We have been asked again about Bitcoin and “bubbles” following the recent gyrations and the plunge. “Should I buy it?” asked a reader.
First, we offer the required disclosure: We don’t own any cryptocurrency in any Cumberland managed account. And we don’t own any derivative or other form of crypto. We have avoided the group. We don’t see crypto as a deep-enough and mature-enough assemblage of tokens to qualify as an asset class – yet. That assessment may change at some point but not likely soon.
Nick Colas and Jessica Rabe have been tracking Bitcoin for a while. They write about it from time to time. See http://datatrekresearch.com.
“We’ve been tracking Bitcoin wallet growth and Google search term volumes… as the carnage has unfolded. Our repeated message in these pages: the former is growing only slowly, and the latter is in outright decline. Bitcoin is ultimately a technology, and without incremental adoption growth it has a tough row to hoe.”
Later in their research they add the following warning: “To be clear: we’re not calling a bottom on Bitcoin, but its complete decoupling from stocks may be one sign of a washout [s]ince it now resembles the time before anyone but computer nerds really cared about it.”
Thank you, Datatrek, for keeping us up to date.
Readers may recall that in previous writings we argued that the world wants the use of crypto and security of blockchain linkage in a secret transaction. Illegal use is one reason. Privacy is another. So is having a wealth-hoarding mechanism that cannot be confiscated if the owner has to flee. As Fundstrat Daily noted (on July 2), “When comparing Bitcoin to other major asset classes (stocks, bonds, hedge funds, oil and gold), Bitcoin has the highest correlation to Gold (4.4%) and the lowest correlation to S&P 500 (-15.2%).”

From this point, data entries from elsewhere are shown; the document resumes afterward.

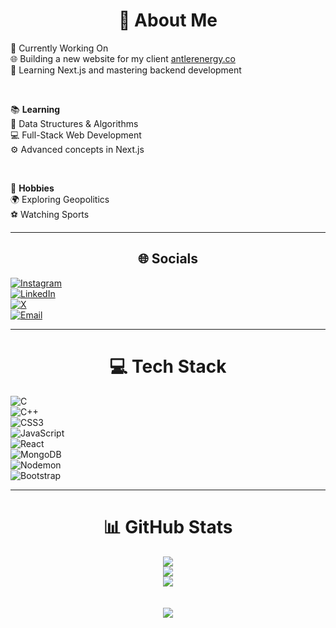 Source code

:# <div align="center">💫 About Me</div>

🚧 Currently Working On  
🌐 Building a new website for my client [antlerenergy.co](https://antlerenergy.co)  
🚀 Learning Next.js and mastering backend development  

<br/>

📚 **Learning**  
🧠 Data Structures & Algorithms  
💻 Full-Stack Web Development  
⚙️ Advanced concepts in Next.js  

<br/>

🎯 **Hobbies**  
🌍 Exploring Geopolitics  
⚽ Watching Sports  

---

## <div align="center">🌐 Socials</div>

[![Instagram](https://img.shields.io/badge/Instagram-%23E4405F.svg?logo=Instagram&logoColor=white)](https://instagram.com/ayushg_04)  
[![LinkedIn](https://img.shields.io/badge/LinkedIn-%230077B5.svg?logo=linkedin&logoColor=white)](https://linkedin.com/in/ayushguptanitj)  
[![X](https://img.shields.io/badge/X-black.svg?logo=X&logoColor=white)](https://x.com/AyushGupta_2004)  
[![Email](https://img.shields.io/badge/Email-D14836?logo=gmail&logoColor=white)](mailto:ayushg3110@gmail.com)

---

# <div align="center">💻 Tech Stack</div>

![C](https://img.shields.io/badge/c-%2300599C.svg?style=flat&logo=c&logoColor=white)  
![C++](https://img.shields.io/badge/c++-%2300599C.svg?style=flat&logo=c%2B%2B&logoColor=white)  
![CSS3](https://img.shields.io/badge/css3-%231572B6.svg?style=flat&logo=css3&logoColor=white)  
![JavaScript](https://img.shields.io/badge/javascript-%23323330.svg?style=flat&logo=javascript&logoColor=%23F7DF1E)  
![React](https://img.shields.io/badge/react-%2320232a.svg?style=flat&logo=react&logoColor=%2361DAFB)  
![MongoDB](https://img.shields.io/badge/MongoDB-%234ea94b.svg?style=flat&logo=mongodb&logoColor=white)  
![Nodemon](https://img.shields.io/badge/NODEMON-%23323330.svg?style=flat&logo=nodemon&logoColor=%BBDEAD)  
![Bootstrap](https://img.shields.io/badge/bootstrap-%238511FA.svg?style=flat&logo=bootstrap&logoColor=white)

---

# <div align="center">📊 GitHub Stats</div>

<div align="center">

![](https://github-readme-stats.vercel.app/api?username=dragonthunder2004&theme=radical&hide_border=false&include_all_commits=false&count_private=false)  
![](https://nirzak-streak-stats.vercel.app/?user=dragonthunder2004&theme=radical&hide_border=false)  
![](https://github-readme-stats.vercel.app/api/top-langs/?username=dragonthunder2004&theme=radical&hide_border=false&include_all_commits=false&count_private=false&layout=compact)  
<br/>  
[![](https://visitcount.itsvg.in/api?id=dragonthunder2004&icon=0&color=0)](https://visitcount.itsvg.in)

</div>

<!-- Proudly created with GPRM ( https://gprm.itsvg.in ) -->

We also see the eventual rollout of credible asset-backed crypto as an evolution in progress. Many gold-backed tokens are in the works or are in the start-up phase of issuance. That activity is mostly outside the US. We think it will expand and will intensify once the Venezuelan selling of gold has run its course. For more information about gold-backed crypto, see Goldscape’s weekly blog and guide at http://www.goldscape.net.

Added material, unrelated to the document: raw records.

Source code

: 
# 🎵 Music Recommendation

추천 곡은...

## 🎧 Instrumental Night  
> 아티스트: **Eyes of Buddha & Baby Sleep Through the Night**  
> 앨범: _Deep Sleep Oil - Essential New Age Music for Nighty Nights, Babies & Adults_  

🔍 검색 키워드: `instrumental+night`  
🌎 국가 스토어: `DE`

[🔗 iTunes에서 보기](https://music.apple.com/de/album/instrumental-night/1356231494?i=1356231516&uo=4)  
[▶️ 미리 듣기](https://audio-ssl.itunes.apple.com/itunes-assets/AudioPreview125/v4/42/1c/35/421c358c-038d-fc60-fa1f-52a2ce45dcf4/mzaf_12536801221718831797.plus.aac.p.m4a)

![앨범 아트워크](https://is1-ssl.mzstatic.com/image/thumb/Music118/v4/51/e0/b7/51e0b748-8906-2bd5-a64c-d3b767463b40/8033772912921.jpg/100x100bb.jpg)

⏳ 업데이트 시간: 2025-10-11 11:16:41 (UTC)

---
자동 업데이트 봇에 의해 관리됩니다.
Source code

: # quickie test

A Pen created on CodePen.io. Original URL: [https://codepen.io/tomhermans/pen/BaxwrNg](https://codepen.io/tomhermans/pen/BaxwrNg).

Note that Russia and China are continuously buying gold, according to official reports. Also note that a Sharia-approved, gold-backed crypto called OneGram (https://onegram.org/whitepaper) has launched in the Arab world. (This link is provided so readers can see this evolutionary development in crypto. It is not an endorsement.)
In sum, crypto is not over, though the Bitcoin bubble, having burst, may yet have more deflating to do.
The bursting of bubbles has a long history in finance and economics. That means the making of those bubbles is equally long in history. For a great recitation of bubble history see Charles MacKay’s famous classic, Extraordinary Popular Delusions and the Madness of Crowds (https://www.amazon.com/Extraordinary-Popular-Delusions-Madness-Crowds/dp/1539849589/ or find the PDF online.)
Commodities have bubbles. Silver, gold, copper and oil are examples.
Real estate has bubbles – housing, shopping centers, offices, the Florida land boom a century ago. The Florida condo boom today may become a future bubble.
Stock market bubbles are renowned – bowling alley stocks, casinos, tech stocks, home builders, banks, savings and loans. From tulips to Trump’s Taj Mahal, the history of bubbles is littered with casualties.
Could FAANMG be the current stock market bubble? Is the hotel, leisure, cruise ship sector about to become a bubble, too?
Note that the bursting of a bubble doesn’t mean the selloff goes to zero. When the Nasdaq bubble burst 18 years ago, the Nasdaq lost two thirds of its value from peak to trough, but it didn’t go to zero. Some of the start-up companies that traded at price/fantasy ratios went to zero. Similarly, some start-up crypto ventures are now at zero.
In the end, markets clear to reasonable values, and the range of those reasonable values includes zero if the value is worthless.
Some have argued that Bitcoin’s rise was tied to stock market success and that the cryptocurrency’s subsequent decline portends a stock market crash. We’re not so sure of that linkage. We agree with the Datatrek conclusion: “Despite occasionally looking like a barometer for systematic risk appetite, there continues to be no proof that Bitcoin’s price presages where the S&P 500 may go in the near term.”
We’re a lot more worried about the consequences of a trade war than we are about Bitcoin. We think the US economy is peaking in growth rate in Q2. The Trump-Navarro policy and an escalating trade war are already starting to bite. Ask Harley-Davidson. Ask a soybean farmer. Ask a Maine lobsterman. This is only the beginning.
We have some cash reserve. We took a defensive position in consumer staples. We favor small and midcap and domestic US versus international. We sold the overweight tech exposure.